De acordo com Luciana Tovo-Rodrigues, professora da UFPel e primeira autora do estudo, o que se observou foi um “mecanismo evocativo” entre TDAH, genética e maus-tratos. Isso significa que características genéticas podem desencadear comportamentos nas crianças que geram respostas negativas dos cuidadores, resultando em maus-tratos. Assim, crianças mais agitadas e desatentas estão em maior risco de desenvolver TDAH devido a reações adversas que sofrem.
Alicia Matijasevich, professora do Departamento de Medicina Preventiva da FMUSP, ressalta que todos os tipos de maus-tratos investigados tiveram impacto sobre o desenvolvimento do TDAH. Maus-tratos físicos e agressões psicológicas foram particularmente evidentes nessa associação, apontando para a necessidade de um olhar mais atento às experiências vividas na infância.
O TDAH é um transtorno do neurodesenvolvimento caracterizado por desatenção, hiperatividade e impulsividade, afetando cerca de 7,6% das crianças no Brasil, segundo o Ministério da Saúde. Esses sintomas costumam ser identificados na vida infantil, mas suas raízes podem estar profundamente ligadas a experiências traumáticas da infância.
Genética e o TDAH
A pesquisa envolveu a análise genética dos participantes, realizada por meio de amostras de saliva coletadas durante a infância. Os pesquisadores procuraram variantes genéticas já associadas ao TDAH em estudos anteriores, focando em como esses fatores genéticos se entrelaçam com experiências de vida.
A maioria das pesquisas anteriores sobre essa relação foi realizada em países de alta renda, o que torna esse estudo particularmente relevante no contexto brasileiro, onde os casos de maus-tratos a crianças são mais prevalentes. Segundo Carolina Bonilla, professora da FMUSP e coautora da pesquisa, a investigação se concentrou em variantes genéticas que, embora tenham efeitos pequenos individualmente, podem ser analisadas em conjunto, por meio de um “escore poligênico”. Esse método permite uma melhor compreensão do impacto coletivo dessas variantes no desenvolvimento do TDAH.
Traços e fatores compartilhados entre membros da família
A investigação não apenas ilumina a relação entre maus-tratos e genética, mas também sugere que esses fatores podem ser compartilhados entre membros da mesma família. Luciana Tovo-Rodrigues destaca que tanto a predisposição genética ao TDAH quanto a propensão a maus-tratos podem passar de geração para geração, criando um ciclo de vulnerabilidade.

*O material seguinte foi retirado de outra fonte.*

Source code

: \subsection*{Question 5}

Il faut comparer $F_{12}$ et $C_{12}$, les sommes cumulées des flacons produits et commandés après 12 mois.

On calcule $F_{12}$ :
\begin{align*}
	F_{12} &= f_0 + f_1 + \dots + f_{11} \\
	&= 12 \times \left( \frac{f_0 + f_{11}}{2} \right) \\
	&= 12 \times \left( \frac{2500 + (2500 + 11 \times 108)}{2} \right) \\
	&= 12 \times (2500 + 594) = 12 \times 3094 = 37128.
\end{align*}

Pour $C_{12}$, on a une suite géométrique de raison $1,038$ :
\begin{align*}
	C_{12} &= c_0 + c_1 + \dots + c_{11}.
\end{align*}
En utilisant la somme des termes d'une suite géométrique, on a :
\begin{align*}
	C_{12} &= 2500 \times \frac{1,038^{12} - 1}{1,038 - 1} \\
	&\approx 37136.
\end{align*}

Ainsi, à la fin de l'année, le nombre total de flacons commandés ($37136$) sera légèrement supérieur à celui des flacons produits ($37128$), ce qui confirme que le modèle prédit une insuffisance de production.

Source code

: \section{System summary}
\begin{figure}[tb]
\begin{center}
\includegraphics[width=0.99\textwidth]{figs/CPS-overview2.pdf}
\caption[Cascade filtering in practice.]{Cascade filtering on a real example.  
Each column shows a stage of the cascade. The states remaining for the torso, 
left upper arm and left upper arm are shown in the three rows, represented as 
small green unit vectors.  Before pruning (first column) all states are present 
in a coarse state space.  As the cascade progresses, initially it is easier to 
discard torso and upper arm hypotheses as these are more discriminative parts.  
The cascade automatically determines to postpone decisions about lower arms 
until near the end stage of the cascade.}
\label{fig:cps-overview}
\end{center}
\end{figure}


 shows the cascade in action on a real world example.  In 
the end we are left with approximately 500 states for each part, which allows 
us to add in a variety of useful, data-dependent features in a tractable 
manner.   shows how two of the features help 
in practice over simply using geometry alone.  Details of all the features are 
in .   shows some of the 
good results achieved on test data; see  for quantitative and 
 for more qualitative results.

Esses resultados reforçam a importância de estratégias de prevenção e intervenção precoce para evitar maus-tratos e o subsequente desenvolvimento de TDAH em crianças. A pesquisa indica que políticas públicas devem ser formuladas para abordar esses problemas de maneira holística, buscando não apenas tratar as consequências, mas também prevenir suas causas.

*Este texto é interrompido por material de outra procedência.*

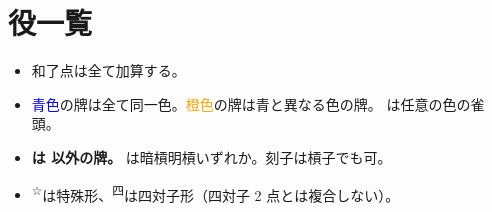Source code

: \documentclass[line_length=40zw,head_space=2cm,foot_space=1cm,landscape,twocolumn,]{jlreq}
\newcommand{\特殊}{\textsuperscript ☆}
\newcommand{\四対子}{\textsuperscript 四}
\begin{document}
\section{役一覧}
\begin{itemize}
	\item 和了点は全て加算する。
	\item \textcolor{blue}{青色}の牌は全て同一色。\textcolor{orange}{橙色}の牌は青と異なる色の牌。
		\xq*{3}{?} は任意の色の雀頭。
	\item \textbf{ は  以外の牌。}
		\xq*{B}{A}は暗槓明槓いずれか。刻子は槓子でも可。
	\item \特殊 は特殊形、\四対子 は四対子形（四対子 2 点とは複合しない）。
\end{itemize}
\end{document}
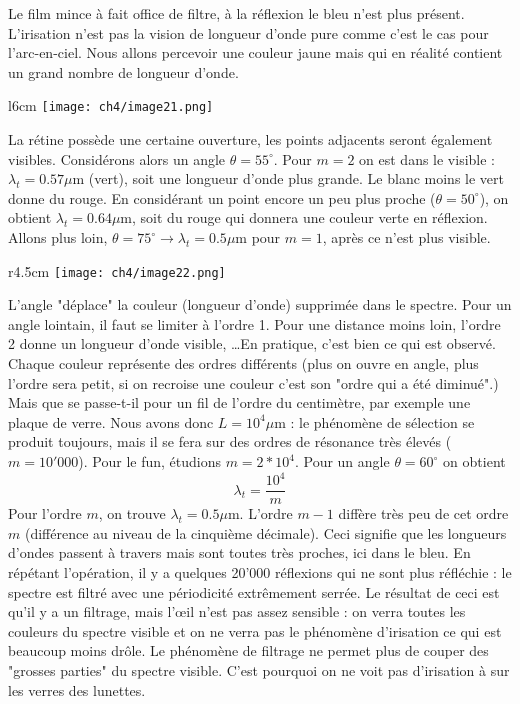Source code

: Le film mince à fait office de filtre, à la réflexion le bleu n'est plus présent. L'irisation n'est 
pas la vision de longueur d'onde pure comme c'est le cas pour l'arc-en-ciel. Nous allons percevoir 
une couleur jaune mais qui en réalité contient un grand nombre de longueur d'onde.\\

	\begin{wrapfigure}[8]{l}{6cm}
	\vspace{-5mm}
	\texttt{[image: ch4/image21.png]}
	\end{wrapfigure}
La rétine possède une certaine ouverture, les points adjacents seront également visibles. Considérons 
alors un angle $\theta = 55^\circ$. Pour $m=2$ on est dans le visible : $\lambda_t=0.57\mu$m (vert), 
soit une longueur d'onde plus grande. Le blanc moins le vert donne du rouge. En considérant un point 
encore un peu plus proche ($\theta =50^\circ$), on obtient $\lambda_t = 0.64\mu$m, soit du rouge qui 
donnera une couleur verte en réflexion. Allons plus loin, $\theta = 75^\circ\rightarrow \lambda_t = 0.5
\mu$m pour $m=1$, après ce n'est plus visible. \\

	\begin{wrapfigure}[15]{r}{4.5cm}
	\vspace{-5mm}
	\texttt{[image: ch4/image22.png]}
	\end{wrapfigure}
L'angle "déplace" la couleur (longueur d'onde) supprimée dans le spectre. Pour un angle lointain, il faut se limiter 
à l'ordre 1. Pour une distance moins loin, l'ordre 2 donne un longueur d'onde visible, \dots En 
pratique, c'est bien ce qui est observé. Chaque couleur représente des ordres différents (plus on 
ouvre en angle, plus l'ordre sera petit, si on recroise une couleur c'est son "ordre qui a été 
diminué".)\\

Mais que se passe-t-il pour un fil de l'ordre du centimètre, par exemple une plaque de verre. Nous 
avons donc $L=10^4\mu$m : le phénomène de sélection se produit toujours, mais il se fera sur des 
ordres de résonance très élevés ($m=10'000$). Pour le fun, étudions $m=2*10^4$. Pour un angle 
$\theta=60^\circ$ on obtient
\begin{equation}
\lambda_t = \frac{10^4}{m}
\end{equation}
Pour l'ordre $m$, on trouve $\lambda_t = 0.5\mu$m. L'ordre $m-1$ diffère très peu de cet ordre $m$ 
(différence au niveau de la cinquième décimale). Ceci signifie que les longueurs d'ondes passent 
à travers mais sont toutes très proches, ici dans le bleu. En répétant l'opération, il y a quelques 
20'000 réflexions qui ne sont plus réfléchie : le spectre est filtré avec une périodicité extrêmement 
serrée. Le résultat de ceci est qu'il y a un filtrage, mais l’œil n'est pas assez sensible : on 
verra toutes les couleurs du spectre visible et on ne verra pas le phénomène d'irisation ce qui est 
beaucoup moins drôle. Le phénomène de filtrage ne permet plus de couper des "grosses parties" du 
spectre visible. C'est pourquoi on ne voit pas d’irisation à sur les verres des lunettes.\\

A compreensão das relações complexas entre esses fatores pode auxiliar profissionais da saúde no tratamento de crianças afetadas pelo TDAH e suas famílias, podendo reduzir a prevalência desse transtorno e melhorar a qualidade de vida daqueles que vivem em ambientes desafiadores.

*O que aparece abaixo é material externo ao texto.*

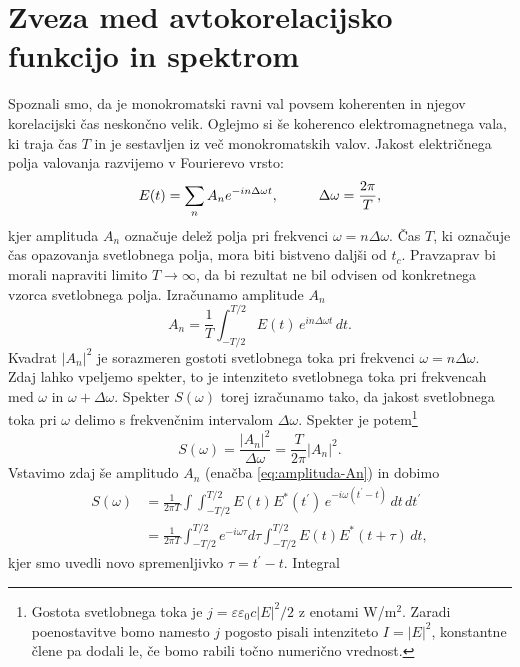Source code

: \section{Zveza med avtokorelacijsko funkcijo in spektrom}

Spoznali smo, da je monokromatski ravni val povsem koherenten in njegov
korelacijski čas neskončno velik. Oglejmo si še koherenco elektromagnetnega
vala, ki traja čas $T$ in je sestavljen iz več monokromatskih valov. Jakost električnega
polja valovanja razvijemo v Fourierevo vrsto: 
\begin{equation}
E(t)=\sum_{n}A_{n}e^{-in\Delta\omega t},\mbox{\hskip1cm}\Delta\omega=\frac{2\pi}{T},
\end{equation}
kjer amplituda $A_{n}$ označuje delež polja pri frekvenci $\omega=n\Delta\omega$.
Čas $T$, ki označuje čas opazovanja svetlobnega polja, mora biti
bistveno daljši od $t_{c}$. Pravzaprav bi morali napraviti limito
$T\rightarrow\infty$, da bi rezultat ne bil odvisen od konkretnega
vzorca svetlobnega polja. Izračunamo amplitude $A_{n}$ 
\begin{equation}
A_{n}=\frac{1}{T}\int_{-T/2}^{T/2}E(t)\, e^{in\Delta\omega t}\, dt.\label{eq:amplituda-An}
\end{equation}
Kvadrat $|A_{n}|^{2}$ je sorazmeren gostoti svetlobnega toka pri frekvenci
$\omega=n\Delta\omega$. 
Zdaj lahko vpeljemo spekter, to
je intenziteto svetlobnega toka pri frekvencah med $\omega$ in $\omega+\Delta\omega$.
Spekter $S(\omega)$ torej izračunamo tako, da jakost svetlobnega
toka pri $\omega$ delimo s frekvenčnim intervalom 
$\Delta\omega$.
Spekter je potem\footnote{Gostota svetlobnega toka 
je $j = \varepsilon \varepsilon_0 c |E|^2/2$
z enotami W/m$^2$. Zaradi poenostavitve bomo namesto $j$ pogosto pisali intenziteto 
$I = |E|^2$, konstantne člene pa dodali le, če bomo rabili točno numerično vrednost.} 
\begin{equation}
S(\omega)=\frac{|A_{n}|^{2}}{\Delta\omega}=\frac{T}{2\pi}|A_{n}|^{2}.
\end{equation}
Vstavimo zdaj še amplitudo $A_{n}$ (enačba \ref{eq:amplituda-An}) in dobimo 
\begin{align}
S(\omega) & =\frac{1}{2\pi T}\int\int_{-T/2}^{T/2}E(t)E^{*}(t^{\prime})\, 
e^{-i\omega(t^{\prime}-t)}\, dt\, dt^{\prime}\\
 & =\frac{1}{2\pi T}\int_{-T/2}^{T/2}e^{-i\omega\tau}d\tau\int_{-T/2}^{T/2}E(t)E^{*}(t+\tau)\, dt,
\label{eq:spekter}
\end{align}
kjer smo uvedli novo spremenljivko $\tau=t^{\prime}-t$. Integral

Portanto, é evidente que um olhar atento às experiências da infância, aliado a um entendimento das predisposições genéticas, é fundamental para promover um desenvolvimento saudável e prevenir transtornos como o TDAH. A pesquisa nos convida a refletir sobre a importância de ambientes seguros e acolhedores para o crescimento de crianças, o que pode impactar seu futuro bem-estar mental e emocional.